I was expelled from the carpenters union in 2000. My experience might be helpful to those striking carpenters in Western Washington who are worried that if they violate the Council’s pro-contractor strategy they will be expelled.  Here’s what happened with me:

Some sisters and brothers may be worried about what it means to be expelled from the carpenters union. I was expelled from the union in 2000. I continued working until 2007, at which time I retired. In fact, as far as my pension contributions, those were some of the most productive years of my career. Here’s what happened:

In 1999, I led the 2,000 member carpenters wildcat strike in the San Francisco Bay area. Everything we did was a contract violation. We didn’t care about whether a job was a PLA job or not. In fact, the heart ad soul of the strike was the San Francisco International arrivals terminal. That was the biggest job in the country at that time. It was also a PLA job. We didn’t care. We shut it down anyway. In fact, it was the first job we shut down! Well, that’s not quite right: The carpenters on the job shut it down. In fact, the call for a wildcat strike originally came from them.

After the strike, I was brought up on charges for disobedience to authority. (I’ve been disobedient to authority since I was born.) I was expelled from the union for life. I kept on working under the full union contract anyway. I was granted the privilege of paying full union dues, but I couldn’t attend union meetings or vote in union elections or on contracts. But I was dispatched to jobs under the contract and received the full benefits just like any other member.

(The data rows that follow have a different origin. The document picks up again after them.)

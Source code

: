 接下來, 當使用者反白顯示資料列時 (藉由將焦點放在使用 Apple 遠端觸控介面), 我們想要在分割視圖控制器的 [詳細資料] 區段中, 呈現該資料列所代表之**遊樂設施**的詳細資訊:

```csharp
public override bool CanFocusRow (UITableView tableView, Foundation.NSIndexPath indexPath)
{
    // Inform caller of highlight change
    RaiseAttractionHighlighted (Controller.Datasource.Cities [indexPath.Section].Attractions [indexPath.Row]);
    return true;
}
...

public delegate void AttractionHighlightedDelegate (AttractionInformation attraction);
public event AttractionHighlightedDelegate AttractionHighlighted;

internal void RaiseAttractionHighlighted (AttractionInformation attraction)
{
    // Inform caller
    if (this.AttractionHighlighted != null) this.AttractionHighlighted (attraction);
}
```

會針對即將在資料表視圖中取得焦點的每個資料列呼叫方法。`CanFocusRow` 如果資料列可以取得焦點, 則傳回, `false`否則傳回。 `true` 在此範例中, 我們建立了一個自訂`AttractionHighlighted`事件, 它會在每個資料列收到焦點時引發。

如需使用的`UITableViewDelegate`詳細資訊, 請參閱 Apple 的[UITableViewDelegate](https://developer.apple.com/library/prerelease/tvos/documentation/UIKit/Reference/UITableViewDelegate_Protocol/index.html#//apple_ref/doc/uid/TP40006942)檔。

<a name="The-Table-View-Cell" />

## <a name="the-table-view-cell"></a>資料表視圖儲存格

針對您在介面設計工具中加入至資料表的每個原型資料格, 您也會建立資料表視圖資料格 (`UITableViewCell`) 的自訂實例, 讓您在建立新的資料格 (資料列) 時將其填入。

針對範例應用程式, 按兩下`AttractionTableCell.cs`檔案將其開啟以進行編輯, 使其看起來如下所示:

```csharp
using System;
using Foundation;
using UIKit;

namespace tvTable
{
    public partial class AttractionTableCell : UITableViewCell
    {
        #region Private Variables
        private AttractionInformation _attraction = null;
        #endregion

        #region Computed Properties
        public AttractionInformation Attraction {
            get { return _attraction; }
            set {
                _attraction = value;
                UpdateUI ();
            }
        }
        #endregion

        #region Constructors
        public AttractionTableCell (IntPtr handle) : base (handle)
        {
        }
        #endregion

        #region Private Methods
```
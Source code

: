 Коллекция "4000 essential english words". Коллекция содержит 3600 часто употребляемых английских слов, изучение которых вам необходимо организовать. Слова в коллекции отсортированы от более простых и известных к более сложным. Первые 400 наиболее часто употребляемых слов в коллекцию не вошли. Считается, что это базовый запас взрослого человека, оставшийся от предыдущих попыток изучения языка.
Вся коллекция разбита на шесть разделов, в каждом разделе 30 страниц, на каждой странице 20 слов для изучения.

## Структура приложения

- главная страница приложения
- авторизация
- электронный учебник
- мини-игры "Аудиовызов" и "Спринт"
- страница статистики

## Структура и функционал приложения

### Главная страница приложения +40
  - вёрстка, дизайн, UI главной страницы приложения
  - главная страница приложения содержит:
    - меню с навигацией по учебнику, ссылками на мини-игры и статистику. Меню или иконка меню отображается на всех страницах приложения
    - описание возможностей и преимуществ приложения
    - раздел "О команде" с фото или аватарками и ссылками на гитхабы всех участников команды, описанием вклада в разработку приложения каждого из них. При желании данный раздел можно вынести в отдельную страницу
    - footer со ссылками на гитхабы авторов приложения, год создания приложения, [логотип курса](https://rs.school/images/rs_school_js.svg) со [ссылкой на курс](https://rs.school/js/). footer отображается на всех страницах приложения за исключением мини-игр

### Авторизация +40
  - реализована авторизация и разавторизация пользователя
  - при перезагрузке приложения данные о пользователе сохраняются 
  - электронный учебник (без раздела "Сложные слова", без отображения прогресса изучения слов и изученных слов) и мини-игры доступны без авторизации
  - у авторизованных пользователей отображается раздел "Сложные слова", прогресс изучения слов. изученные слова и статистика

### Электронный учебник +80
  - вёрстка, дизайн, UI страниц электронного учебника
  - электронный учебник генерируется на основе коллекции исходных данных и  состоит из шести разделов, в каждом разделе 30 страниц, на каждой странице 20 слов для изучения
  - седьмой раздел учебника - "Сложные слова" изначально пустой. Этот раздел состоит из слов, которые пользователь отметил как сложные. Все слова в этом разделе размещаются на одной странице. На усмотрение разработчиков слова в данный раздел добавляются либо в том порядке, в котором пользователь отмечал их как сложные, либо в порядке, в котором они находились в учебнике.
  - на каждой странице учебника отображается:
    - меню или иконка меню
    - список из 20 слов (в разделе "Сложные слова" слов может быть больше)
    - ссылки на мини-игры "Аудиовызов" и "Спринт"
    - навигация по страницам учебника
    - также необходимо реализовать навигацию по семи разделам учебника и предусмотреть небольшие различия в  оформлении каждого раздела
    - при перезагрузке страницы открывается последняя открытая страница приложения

Legally, they couldn’t stop me from earning my living, and they didn’t try.

That’s not to say everybody will experience the same thing. They can illegally blackball you. That happened to a young brother in New York a few years ago. But they can do that – and have done that – to carpenters whether they were a union member or not.

For me, it was a big blow psychologically, because so much of my life was tied up in being active in the union. And it meant a lot politically too. But as far as my income? It didn’t affect me at all. And today, I am happily retired, getting my full pension, loving life, and visiting Seattle to help you brothers and sisters fight to win what you deserve. If my experience being expelled is any help, then I’m happy.